* _Work to be completed_
Gather each line containing the string "wiki" from these entries.

* _Dataset content_
--------------------
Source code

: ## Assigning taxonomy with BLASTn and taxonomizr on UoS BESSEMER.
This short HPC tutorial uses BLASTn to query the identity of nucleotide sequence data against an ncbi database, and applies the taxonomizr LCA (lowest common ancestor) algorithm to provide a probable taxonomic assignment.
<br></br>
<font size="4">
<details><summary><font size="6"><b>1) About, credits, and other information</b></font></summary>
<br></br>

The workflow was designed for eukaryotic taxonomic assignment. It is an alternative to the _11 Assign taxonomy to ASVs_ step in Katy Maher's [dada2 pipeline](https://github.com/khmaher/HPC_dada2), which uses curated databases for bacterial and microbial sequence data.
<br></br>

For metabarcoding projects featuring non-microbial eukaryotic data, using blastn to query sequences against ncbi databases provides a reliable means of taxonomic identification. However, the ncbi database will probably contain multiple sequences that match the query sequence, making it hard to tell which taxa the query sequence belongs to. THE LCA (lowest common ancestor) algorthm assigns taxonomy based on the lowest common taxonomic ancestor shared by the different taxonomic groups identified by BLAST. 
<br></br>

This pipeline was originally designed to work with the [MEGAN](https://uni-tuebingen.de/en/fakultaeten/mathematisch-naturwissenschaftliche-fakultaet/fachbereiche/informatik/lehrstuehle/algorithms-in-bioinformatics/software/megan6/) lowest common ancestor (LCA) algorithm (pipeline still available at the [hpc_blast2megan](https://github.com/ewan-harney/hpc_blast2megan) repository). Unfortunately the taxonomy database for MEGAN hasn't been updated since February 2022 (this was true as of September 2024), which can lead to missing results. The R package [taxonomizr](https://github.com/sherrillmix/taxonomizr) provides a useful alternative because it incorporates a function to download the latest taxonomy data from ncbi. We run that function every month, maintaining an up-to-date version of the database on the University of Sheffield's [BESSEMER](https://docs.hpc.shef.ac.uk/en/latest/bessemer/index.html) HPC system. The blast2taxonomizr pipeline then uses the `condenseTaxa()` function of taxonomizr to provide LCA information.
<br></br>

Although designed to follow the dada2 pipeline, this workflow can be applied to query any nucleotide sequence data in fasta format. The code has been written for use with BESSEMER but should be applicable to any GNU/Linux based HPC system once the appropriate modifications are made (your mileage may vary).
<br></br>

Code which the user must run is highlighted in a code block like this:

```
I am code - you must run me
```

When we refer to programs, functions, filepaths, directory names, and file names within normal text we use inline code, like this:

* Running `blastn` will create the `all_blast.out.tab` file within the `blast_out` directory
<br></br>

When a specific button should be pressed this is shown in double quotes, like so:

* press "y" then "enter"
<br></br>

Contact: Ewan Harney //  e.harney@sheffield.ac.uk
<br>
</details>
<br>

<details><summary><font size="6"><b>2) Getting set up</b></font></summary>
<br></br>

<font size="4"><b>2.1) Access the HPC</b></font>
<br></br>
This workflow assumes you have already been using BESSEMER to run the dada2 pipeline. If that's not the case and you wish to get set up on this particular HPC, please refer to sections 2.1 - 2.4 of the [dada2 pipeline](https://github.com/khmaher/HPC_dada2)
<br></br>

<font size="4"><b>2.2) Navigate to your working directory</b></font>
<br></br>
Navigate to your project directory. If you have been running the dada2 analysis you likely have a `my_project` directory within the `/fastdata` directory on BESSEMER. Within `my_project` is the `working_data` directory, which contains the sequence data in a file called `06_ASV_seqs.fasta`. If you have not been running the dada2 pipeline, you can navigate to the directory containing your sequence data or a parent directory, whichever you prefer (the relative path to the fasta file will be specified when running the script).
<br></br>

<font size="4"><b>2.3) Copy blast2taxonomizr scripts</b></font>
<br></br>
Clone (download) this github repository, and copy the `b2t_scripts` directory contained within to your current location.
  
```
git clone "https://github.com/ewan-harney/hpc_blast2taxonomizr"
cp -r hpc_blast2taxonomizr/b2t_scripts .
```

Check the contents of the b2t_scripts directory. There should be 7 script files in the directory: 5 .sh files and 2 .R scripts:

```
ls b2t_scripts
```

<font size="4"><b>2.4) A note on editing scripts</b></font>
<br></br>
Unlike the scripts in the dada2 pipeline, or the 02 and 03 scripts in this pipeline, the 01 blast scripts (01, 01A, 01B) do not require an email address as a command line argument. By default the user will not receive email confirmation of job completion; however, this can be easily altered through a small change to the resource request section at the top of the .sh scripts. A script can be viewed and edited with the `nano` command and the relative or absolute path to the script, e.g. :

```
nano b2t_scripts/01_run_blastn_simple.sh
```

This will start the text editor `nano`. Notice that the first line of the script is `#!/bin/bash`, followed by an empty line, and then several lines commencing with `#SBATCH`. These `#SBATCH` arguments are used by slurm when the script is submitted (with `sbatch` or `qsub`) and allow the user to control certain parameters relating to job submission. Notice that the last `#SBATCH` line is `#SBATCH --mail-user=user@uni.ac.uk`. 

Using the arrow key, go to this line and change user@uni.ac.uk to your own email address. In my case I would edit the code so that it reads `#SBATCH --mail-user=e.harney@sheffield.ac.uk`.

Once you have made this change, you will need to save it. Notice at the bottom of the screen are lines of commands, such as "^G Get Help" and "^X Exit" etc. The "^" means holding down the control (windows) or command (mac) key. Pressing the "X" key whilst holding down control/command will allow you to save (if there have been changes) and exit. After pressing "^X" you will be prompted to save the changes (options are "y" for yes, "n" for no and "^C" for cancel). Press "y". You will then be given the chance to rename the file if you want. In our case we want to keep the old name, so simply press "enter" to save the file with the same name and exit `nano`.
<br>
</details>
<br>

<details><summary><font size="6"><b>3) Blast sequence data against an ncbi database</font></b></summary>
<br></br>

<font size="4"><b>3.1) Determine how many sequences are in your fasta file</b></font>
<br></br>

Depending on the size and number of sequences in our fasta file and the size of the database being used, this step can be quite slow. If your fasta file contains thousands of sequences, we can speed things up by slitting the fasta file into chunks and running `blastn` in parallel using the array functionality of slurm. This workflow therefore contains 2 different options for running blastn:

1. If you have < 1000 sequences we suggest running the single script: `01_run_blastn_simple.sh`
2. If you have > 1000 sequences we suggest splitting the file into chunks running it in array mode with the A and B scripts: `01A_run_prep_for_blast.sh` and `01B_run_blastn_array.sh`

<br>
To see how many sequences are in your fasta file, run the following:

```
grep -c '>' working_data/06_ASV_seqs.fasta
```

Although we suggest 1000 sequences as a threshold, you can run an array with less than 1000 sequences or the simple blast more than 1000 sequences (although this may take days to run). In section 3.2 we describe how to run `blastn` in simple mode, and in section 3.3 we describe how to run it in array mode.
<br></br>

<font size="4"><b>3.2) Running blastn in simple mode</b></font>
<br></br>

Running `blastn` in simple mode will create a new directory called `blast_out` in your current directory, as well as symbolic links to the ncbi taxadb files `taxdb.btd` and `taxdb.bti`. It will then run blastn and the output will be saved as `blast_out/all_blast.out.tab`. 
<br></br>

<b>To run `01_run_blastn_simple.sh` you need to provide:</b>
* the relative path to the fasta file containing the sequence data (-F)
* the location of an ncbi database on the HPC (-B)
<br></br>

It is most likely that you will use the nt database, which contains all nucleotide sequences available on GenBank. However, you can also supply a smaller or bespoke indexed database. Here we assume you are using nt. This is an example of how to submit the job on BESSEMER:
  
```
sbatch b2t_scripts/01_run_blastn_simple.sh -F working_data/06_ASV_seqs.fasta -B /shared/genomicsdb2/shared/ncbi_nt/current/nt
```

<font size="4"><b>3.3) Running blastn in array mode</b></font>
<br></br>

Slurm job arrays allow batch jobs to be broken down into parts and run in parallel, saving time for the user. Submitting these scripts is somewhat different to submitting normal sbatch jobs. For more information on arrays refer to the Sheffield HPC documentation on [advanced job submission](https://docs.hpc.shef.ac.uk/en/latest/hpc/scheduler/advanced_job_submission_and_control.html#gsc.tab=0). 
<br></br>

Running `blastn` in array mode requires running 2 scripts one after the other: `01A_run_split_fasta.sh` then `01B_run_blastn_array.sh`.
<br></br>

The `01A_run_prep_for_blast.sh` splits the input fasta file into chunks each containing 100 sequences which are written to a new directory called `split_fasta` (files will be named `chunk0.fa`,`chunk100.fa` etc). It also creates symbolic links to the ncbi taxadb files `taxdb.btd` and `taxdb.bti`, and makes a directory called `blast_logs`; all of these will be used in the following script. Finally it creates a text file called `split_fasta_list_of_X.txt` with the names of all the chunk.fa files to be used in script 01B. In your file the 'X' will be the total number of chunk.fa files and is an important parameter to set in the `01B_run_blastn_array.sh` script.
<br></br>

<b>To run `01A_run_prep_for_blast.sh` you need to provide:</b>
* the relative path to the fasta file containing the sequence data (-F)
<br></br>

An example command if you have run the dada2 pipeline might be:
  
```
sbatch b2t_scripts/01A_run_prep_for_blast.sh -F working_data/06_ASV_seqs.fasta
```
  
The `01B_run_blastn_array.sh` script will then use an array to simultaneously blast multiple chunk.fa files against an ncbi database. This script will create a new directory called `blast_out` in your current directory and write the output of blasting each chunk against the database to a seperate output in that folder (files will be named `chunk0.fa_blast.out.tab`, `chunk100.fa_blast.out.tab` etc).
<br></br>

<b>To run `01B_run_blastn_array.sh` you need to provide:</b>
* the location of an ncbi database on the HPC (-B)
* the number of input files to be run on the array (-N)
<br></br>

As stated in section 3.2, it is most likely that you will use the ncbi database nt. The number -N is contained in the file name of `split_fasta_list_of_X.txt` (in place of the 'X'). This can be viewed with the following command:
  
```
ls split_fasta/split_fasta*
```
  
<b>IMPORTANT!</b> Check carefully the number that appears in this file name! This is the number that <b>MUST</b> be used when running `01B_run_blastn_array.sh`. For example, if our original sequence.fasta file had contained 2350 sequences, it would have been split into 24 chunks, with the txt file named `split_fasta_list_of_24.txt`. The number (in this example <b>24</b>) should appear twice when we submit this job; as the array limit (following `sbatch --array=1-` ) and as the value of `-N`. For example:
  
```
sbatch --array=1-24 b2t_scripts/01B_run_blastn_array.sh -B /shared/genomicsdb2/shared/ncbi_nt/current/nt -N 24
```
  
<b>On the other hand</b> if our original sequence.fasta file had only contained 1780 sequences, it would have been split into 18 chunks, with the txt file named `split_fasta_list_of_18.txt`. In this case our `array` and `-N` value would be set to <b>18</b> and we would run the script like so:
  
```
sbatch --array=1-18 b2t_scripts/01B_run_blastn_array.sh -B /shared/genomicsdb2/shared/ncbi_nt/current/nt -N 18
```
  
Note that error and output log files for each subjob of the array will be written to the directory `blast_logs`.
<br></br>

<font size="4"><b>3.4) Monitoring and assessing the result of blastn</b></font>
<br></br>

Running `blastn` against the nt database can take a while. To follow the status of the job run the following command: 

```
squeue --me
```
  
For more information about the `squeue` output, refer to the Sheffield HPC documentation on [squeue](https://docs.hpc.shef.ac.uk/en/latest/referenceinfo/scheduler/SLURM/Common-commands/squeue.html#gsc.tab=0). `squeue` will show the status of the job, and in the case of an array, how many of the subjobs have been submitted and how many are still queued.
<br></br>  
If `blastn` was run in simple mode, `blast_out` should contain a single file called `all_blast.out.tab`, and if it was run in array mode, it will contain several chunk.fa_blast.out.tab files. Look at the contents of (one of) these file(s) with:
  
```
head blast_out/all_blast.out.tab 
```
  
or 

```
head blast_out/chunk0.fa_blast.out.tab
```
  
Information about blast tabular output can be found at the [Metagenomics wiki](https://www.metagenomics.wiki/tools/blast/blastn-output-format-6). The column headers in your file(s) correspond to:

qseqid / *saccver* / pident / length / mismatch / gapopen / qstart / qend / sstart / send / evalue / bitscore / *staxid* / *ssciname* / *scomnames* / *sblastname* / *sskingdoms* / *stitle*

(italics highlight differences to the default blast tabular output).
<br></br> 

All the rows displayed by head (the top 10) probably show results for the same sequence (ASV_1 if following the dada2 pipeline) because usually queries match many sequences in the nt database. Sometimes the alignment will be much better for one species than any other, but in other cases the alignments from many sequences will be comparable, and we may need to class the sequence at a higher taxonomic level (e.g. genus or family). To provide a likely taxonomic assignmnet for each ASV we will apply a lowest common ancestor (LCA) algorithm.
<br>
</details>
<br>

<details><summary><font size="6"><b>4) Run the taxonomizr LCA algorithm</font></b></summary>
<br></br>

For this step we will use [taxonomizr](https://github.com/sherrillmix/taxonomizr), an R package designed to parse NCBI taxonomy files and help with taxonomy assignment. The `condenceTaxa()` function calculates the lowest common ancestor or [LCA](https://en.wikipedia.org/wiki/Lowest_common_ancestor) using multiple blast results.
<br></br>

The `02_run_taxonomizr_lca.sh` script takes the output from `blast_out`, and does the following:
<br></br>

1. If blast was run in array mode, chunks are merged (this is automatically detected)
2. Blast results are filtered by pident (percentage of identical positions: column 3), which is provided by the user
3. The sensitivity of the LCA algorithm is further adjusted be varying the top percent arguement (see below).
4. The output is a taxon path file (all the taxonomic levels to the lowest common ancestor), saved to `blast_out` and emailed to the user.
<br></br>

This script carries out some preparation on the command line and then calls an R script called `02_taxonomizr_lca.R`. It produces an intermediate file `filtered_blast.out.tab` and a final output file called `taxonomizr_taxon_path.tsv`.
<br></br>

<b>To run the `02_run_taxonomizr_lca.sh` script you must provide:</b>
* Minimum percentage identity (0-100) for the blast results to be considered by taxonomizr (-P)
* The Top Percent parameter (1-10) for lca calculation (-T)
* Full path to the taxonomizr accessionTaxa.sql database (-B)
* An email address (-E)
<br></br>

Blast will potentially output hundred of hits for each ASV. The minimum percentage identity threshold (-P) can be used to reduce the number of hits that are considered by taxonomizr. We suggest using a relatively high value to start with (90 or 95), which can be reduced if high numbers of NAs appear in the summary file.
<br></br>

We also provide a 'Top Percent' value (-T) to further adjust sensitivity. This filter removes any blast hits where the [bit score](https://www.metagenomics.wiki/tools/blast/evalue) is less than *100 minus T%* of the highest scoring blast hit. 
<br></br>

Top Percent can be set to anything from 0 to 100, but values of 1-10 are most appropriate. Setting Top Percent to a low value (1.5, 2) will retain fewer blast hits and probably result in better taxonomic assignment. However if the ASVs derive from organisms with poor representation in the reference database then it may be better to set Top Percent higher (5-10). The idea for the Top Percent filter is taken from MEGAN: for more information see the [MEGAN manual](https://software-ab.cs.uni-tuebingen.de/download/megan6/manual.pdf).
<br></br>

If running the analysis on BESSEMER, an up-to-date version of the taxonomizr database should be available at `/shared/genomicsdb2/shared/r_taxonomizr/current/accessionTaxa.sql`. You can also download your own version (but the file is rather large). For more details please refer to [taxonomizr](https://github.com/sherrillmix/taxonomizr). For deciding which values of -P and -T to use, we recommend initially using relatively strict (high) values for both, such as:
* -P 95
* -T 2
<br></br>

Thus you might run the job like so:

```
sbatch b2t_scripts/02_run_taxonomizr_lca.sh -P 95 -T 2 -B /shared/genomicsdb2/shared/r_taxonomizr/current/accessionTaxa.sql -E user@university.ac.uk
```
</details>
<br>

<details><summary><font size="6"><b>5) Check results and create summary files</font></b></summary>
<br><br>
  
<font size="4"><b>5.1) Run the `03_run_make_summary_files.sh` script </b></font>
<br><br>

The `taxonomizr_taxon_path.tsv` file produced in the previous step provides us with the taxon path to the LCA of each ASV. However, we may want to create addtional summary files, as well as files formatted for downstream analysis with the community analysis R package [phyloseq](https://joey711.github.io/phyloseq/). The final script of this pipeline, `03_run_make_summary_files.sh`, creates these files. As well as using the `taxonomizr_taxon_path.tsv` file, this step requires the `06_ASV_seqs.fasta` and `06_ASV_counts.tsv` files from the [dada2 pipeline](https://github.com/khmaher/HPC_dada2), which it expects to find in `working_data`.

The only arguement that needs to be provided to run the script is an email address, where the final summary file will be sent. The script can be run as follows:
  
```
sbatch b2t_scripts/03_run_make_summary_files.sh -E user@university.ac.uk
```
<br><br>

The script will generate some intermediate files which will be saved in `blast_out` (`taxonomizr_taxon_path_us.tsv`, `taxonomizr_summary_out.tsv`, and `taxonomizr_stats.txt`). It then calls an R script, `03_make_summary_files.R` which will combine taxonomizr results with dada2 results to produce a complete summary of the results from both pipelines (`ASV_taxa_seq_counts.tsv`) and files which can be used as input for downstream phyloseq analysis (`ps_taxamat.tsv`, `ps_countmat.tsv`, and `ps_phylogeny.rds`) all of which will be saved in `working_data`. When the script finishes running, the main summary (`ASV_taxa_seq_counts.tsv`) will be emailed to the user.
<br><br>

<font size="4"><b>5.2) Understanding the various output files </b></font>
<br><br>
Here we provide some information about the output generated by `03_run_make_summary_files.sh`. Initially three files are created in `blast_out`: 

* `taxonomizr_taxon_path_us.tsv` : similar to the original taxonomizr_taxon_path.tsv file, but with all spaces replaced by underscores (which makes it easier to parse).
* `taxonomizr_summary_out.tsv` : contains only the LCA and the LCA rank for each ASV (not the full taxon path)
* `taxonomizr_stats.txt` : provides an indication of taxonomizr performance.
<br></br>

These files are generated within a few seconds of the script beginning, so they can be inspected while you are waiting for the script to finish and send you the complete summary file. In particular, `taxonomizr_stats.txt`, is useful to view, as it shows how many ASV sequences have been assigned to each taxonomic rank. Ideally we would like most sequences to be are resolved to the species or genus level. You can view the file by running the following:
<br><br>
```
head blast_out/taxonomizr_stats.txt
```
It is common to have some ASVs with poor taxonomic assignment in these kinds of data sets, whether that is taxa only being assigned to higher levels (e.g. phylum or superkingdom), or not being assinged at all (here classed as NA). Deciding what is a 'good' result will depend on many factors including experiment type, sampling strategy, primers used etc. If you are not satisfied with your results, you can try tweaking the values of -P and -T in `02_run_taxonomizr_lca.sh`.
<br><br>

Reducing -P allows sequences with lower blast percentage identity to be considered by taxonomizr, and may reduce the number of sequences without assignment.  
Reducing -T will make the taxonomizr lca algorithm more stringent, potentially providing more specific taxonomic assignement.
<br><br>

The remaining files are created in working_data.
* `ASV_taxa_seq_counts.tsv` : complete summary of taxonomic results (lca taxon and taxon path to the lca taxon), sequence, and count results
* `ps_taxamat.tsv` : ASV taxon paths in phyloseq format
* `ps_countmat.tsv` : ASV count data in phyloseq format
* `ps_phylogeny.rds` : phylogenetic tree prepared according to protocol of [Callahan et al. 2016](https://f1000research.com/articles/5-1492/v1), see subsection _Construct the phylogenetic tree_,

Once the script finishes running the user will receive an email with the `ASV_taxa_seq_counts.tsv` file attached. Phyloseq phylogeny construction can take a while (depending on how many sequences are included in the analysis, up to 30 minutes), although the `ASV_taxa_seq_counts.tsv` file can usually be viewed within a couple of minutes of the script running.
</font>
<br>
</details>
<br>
--------------------
* _Output of the exercise_
Information about blast tabular output can be found at the [Metagenomics wiki](https://www.metagenomics.wiki/tools/blast/blastn-output-format-6). The column headers in your file(s) correspond to:
For this step we will use [taxonomizr](https://github.com/sherrillmix/taxonomizr), an R package designed to parse NCBI taxonomy files and help with taxonomy assignment. The `condenceTaxa()` function calculates the lowest common ancestor or [LCA](https://en.wikipedia.org/wiki/Lowest_common_ancestor) using multiple blast results.
We also provide a 'Top Percent' value (-T) to further adjust sensitivity. This filter removes any blast hits where the [bit score](https://www.metagenomics.wiki/tools/blast/evalue) is less than *100 minus T%* of the highest scoring blast hit. 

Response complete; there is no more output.